● **Recorded data**:
##############################
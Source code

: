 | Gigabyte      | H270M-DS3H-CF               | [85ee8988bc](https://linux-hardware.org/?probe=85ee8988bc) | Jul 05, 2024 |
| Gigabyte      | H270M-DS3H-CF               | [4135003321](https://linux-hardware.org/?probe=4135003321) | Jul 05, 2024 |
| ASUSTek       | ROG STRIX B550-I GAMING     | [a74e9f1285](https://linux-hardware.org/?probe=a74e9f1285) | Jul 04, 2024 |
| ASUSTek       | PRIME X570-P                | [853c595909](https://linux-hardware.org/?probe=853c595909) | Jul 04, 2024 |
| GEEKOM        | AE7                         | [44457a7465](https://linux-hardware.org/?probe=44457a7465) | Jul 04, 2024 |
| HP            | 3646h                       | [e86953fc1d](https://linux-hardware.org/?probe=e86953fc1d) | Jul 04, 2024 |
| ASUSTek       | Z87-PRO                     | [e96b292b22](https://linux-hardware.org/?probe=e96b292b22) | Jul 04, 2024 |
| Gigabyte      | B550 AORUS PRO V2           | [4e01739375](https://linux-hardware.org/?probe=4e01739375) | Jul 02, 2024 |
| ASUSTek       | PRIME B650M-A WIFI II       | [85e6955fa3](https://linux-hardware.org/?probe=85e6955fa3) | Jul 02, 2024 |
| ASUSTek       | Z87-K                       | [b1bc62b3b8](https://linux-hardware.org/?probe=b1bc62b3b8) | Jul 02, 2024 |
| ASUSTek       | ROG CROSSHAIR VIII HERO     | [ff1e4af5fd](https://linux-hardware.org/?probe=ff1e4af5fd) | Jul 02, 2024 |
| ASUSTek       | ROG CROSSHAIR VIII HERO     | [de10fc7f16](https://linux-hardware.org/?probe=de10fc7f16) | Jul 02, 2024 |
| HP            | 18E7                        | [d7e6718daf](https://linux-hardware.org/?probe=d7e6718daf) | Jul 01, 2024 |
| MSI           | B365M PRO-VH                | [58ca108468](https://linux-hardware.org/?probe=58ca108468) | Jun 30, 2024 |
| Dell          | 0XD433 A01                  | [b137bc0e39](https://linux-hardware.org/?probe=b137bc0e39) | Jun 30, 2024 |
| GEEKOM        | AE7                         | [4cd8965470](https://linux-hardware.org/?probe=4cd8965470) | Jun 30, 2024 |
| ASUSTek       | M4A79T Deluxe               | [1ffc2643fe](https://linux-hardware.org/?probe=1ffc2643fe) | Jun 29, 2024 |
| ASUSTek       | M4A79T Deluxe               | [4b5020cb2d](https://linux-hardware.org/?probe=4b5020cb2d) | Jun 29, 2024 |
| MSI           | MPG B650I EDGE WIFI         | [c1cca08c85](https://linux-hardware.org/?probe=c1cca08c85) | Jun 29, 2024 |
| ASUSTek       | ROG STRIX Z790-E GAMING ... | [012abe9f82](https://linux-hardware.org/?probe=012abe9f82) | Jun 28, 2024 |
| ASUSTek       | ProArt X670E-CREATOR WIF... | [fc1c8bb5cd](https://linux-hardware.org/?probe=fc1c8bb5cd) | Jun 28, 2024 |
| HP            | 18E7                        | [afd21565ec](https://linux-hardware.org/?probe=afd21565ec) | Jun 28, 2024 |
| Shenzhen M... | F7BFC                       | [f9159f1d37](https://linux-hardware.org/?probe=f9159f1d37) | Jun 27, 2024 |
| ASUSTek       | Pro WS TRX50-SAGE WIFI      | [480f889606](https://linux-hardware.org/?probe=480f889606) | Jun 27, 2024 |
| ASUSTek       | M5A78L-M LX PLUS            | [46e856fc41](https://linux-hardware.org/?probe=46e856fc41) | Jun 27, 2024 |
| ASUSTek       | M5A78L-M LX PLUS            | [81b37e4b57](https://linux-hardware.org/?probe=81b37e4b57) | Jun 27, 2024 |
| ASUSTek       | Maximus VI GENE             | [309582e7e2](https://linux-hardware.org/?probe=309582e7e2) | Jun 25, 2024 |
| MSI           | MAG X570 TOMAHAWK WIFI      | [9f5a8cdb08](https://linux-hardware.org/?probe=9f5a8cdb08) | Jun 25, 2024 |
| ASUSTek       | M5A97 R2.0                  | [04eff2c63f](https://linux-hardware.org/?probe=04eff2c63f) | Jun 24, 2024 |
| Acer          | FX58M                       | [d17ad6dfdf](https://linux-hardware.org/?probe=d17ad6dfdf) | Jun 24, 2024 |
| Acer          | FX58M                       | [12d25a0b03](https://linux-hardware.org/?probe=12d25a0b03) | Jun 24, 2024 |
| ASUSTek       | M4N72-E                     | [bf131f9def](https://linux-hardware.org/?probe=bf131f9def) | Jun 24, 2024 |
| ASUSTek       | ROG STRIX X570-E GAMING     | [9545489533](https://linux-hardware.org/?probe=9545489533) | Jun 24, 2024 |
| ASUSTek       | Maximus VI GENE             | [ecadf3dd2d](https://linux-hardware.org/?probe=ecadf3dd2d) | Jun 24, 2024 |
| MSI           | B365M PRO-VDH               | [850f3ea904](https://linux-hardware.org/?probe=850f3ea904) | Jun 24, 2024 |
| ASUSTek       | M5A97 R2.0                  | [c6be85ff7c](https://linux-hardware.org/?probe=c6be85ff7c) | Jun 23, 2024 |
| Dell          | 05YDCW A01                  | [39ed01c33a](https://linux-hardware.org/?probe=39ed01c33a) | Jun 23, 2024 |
##############################
● **Directions for this task**:
All that is wanted is a faithful reproduction of the line above with "[b1bc62b3b8](https://linux-hardware.org/?probe=b1bc62b3b8) | Jul", the line with "[1ffc2643fe](https://linux-hardware.org/?probe=1ffc2643fe) | Jun", and every line in between.

● **Written reply**:
| ASUSTek       | Z87-K                       | [b1bc62b3b8](https://linux-hardware.org/?probe=b1bc62b3b8) | Jul 02, 2024 |
| ASUSTek       | ROG CROSSHAIR VIII HERO     | [ff1e4af5fd](https://linux-hardware.org/?probe=ff1e4af5fd) | Jul 02, 2024 |
| ASUSTek       | ROG CROSSHAIR VIII HERO     | [de10fc7f16](https://linux-hardware.org/?probe=de10fc7f16) | Jul 02, 2024 |
| HP            | 18E7                        | [d7e6718daf](https://linux-hardware.org/?probe=d7e6718daf) | Jul 01, 2024 |
| MSI           | B365M PRO-VH                | [58ca108468](https://linux-hardware.org/?probe=58ca108468) | Jun 30, 2024 |
| Dell          | 0XD433 A01                  | [b137bc0e39](https://linux-hardware.org/?probe=b137bc0e39) | Jun 30, 2024 |
| GEEKOM        | AE7                         | [4cd8965470](https://linux-hardware.org/?probe=4cd8965470) | Jun 30, 2024 |
| ASUSTek       | M4A79T Deluxe               | [1ffc2643fe](https://linux-hardware.org/?probe=1ffc2643fe) | Jun 29, 2024 |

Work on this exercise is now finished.